Look through the listing below and give the number of lines in which "bufferFactory" occurs, nothing more.

Listed records —
____________

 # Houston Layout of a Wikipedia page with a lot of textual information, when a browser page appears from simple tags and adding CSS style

____________

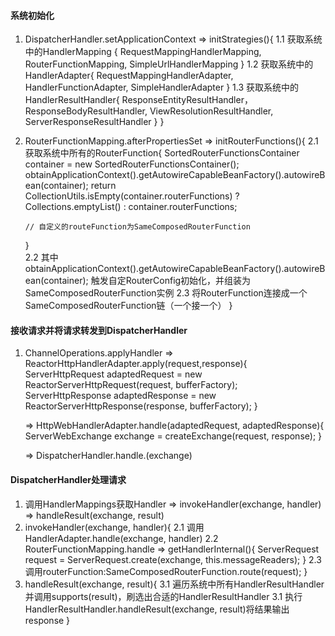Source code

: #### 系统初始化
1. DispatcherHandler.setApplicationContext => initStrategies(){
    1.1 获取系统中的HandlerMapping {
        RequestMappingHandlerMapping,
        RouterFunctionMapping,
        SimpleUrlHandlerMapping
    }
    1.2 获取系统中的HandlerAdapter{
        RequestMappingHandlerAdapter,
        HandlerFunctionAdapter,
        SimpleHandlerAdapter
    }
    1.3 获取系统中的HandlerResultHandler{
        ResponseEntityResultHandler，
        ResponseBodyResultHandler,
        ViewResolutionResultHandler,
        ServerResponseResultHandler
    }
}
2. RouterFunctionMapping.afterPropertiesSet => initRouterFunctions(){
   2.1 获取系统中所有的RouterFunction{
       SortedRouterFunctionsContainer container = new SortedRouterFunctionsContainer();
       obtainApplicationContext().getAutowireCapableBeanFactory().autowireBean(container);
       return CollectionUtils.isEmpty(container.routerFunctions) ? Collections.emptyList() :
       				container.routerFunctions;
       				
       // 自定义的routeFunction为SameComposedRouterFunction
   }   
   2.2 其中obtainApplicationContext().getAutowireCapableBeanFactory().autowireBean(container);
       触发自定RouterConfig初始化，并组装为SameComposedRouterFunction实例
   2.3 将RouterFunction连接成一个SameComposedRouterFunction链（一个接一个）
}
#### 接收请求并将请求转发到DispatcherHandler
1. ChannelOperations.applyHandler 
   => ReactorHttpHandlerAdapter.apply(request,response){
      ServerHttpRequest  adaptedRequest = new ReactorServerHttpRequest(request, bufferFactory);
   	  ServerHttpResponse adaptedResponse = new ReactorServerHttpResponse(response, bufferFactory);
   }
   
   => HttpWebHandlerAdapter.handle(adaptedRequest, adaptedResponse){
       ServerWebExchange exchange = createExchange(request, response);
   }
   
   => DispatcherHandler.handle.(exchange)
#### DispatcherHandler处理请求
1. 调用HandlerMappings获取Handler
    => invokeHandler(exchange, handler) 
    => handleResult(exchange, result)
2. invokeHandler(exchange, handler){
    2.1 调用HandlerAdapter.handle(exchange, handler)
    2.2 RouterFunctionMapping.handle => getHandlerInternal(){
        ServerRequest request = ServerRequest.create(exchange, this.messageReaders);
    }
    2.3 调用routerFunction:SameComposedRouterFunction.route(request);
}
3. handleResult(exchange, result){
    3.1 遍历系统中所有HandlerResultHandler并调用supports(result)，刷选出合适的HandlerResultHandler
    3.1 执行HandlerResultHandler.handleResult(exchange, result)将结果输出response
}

____________

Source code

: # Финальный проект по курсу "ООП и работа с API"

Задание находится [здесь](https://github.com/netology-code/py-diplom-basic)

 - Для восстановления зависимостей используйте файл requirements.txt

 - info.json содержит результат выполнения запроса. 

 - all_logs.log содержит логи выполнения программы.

____________

Exercise result — 2